Conto Sufi - O Vento





Um vento muito jovem com o estranho nome de Al-Merid vivia a vida brincando, como uma criança num deserto dentro de si mesmo. Montava e desmontava seus castelos de areia, armava e desarmava dunas, de maneira a mudar constantemente de paisagem (para evitar a monotonia!), apagava as pegadas dos viajantes e as passadas vigorosas dos camelos.
Vivendo intensamente o presente, pois o passado já se fora (e ele não tinha memória do tempo) e o futuro estava por vir (e não o interessava se desgastar, imaginando-o).

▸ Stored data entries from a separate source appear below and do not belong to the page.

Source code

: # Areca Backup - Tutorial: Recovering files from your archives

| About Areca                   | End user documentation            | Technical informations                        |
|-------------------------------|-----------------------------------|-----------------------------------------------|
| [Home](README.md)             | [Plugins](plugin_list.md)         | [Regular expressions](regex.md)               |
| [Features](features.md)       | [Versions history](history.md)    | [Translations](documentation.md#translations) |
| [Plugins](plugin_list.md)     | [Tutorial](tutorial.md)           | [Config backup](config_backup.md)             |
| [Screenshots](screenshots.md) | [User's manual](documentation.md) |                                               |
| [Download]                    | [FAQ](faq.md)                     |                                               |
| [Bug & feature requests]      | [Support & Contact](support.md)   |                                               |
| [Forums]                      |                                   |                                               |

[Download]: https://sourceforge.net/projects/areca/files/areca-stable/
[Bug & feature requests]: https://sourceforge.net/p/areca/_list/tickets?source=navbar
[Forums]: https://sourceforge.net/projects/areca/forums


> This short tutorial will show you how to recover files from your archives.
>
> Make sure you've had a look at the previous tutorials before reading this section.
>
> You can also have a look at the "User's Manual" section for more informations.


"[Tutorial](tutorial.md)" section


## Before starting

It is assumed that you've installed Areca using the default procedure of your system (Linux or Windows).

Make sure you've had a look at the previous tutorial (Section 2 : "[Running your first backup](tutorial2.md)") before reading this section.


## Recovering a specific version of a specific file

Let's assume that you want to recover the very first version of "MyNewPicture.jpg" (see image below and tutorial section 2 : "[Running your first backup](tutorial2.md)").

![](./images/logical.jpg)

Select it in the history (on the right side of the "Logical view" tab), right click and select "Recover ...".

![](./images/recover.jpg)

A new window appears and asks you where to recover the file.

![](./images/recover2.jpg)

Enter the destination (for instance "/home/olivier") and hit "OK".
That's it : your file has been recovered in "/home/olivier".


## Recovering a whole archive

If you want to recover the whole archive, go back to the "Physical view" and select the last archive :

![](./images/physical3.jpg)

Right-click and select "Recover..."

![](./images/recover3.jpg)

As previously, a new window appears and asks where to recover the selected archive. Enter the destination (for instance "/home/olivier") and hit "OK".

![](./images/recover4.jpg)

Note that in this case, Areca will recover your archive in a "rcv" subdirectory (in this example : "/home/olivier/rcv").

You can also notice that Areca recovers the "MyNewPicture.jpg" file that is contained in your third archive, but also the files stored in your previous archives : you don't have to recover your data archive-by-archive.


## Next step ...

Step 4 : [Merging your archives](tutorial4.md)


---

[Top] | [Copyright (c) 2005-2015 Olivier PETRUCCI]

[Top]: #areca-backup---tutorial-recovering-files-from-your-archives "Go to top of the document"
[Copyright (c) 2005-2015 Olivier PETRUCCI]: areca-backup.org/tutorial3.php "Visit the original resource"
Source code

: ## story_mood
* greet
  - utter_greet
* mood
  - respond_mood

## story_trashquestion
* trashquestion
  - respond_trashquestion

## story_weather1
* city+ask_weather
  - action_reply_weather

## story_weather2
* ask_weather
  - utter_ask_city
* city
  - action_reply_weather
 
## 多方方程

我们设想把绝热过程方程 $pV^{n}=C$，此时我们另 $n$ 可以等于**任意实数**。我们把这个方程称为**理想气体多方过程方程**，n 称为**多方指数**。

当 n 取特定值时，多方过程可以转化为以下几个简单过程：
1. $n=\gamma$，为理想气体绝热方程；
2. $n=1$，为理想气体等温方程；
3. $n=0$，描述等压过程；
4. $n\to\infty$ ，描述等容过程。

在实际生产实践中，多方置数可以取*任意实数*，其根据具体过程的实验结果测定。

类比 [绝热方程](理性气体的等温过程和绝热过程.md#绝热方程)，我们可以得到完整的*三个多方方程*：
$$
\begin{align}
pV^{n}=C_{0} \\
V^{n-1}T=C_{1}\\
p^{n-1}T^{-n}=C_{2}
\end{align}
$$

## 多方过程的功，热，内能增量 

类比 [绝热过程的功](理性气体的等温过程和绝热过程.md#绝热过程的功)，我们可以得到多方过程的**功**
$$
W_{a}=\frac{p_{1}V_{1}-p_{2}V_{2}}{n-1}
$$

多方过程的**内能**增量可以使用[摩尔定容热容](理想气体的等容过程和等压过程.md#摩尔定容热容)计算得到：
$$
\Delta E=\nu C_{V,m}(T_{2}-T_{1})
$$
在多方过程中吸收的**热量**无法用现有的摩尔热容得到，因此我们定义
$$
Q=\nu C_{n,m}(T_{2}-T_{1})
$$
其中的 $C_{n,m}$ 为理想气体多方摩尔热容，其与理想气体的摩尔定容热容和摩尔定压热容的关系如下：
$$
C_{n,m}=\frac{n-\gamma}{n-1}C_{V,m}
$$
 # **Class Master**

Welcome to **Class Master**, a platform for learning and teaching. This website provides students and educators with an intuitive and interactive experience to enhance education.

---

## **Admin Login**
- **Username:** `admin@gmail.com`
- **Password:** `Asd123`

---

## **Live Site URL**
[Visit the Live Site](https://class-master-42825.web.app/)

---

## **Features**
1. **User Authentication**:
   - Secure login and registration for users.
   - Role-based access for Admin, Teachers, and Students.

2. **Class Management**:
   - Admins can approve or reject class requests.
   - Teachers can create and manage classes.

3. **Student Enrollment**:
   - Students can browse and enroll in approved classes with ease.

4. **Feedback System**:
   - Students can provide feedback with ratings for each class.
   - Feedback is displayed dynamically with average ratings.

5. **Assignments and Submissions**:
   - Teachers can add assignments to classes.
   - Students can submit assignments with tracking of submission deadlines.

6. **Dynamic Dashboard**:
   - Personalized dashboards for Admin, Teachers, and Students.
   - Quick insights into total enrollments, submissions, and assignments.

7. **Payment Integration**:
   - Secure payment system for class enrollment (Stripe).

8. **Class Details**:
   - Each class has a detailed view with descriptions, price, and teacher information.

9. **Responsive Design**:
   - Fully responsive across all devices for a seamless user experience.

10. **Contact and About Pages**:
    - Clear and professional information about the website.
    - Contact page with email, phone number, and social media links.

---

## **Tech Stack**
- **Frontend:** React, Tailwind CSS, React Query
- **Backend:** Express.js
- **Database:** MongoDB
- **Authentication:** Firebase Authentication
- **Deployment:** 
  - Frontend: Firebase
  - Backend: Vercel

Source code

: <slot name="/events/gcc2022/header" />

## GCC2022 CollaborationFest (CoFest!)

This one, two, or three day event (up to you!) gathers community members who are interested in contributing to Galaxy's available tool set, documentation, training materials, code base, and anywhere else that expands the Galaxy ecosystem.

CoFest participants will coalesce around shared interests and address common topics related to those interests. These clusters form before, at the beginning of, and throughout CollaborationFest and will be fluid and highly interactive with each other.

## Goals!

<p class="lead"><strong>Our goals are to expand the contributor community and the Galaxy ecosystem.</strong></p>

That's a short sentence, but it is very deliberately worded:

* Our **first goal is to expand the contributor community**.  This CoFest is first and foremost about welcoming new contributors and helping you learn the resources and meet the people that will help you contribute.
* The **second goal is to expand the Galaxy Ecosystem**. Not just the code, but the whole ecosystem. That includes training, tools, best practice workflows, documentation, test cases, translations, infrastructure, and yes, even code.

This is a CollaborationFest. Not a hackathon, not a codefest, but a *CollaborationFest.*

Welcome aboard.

Mas, eis que se acabara o tempo das brincadeiras e, talvez por isso, ouviu uma voz que vinha lá do seu centro:
- Al-Maried, Al-Maried! Por que perdeste tanto tempo com miragens e oásis, lagartos rastejando em pedras rachadas pelos outros ventos e cobras... E cocos secos?!... Muda, enquanto é tempo!!!

Al-Maried afastou-se do deserto e foi habitar sobre um mar diferente, que o vento Minuano havia lhe apresentado nos seus sonhos aventureiros.
Pensando haver encontrado seu verdadeiro habitat, continuou brincando de forma diferente.
Ora leve, ora furiosamente movendo as ondas desde o seu interior, revirando barcos, rebuscando sempre os baús ocultos com tesouros acumulados pelo tempo e apossando-se de jóias, medalhas e honrárias que pertenciam aos mortos-vivos.

Mas, novamente, cansou das brincadeiras, fez silêncio e tornou a ouvir:
- Al-Maried, o que é uma gota no oceano? Busca esquecer-te ou morrerás gelado nos pólos, para onde te levarão teus pensamentos e ações inconseqüentes...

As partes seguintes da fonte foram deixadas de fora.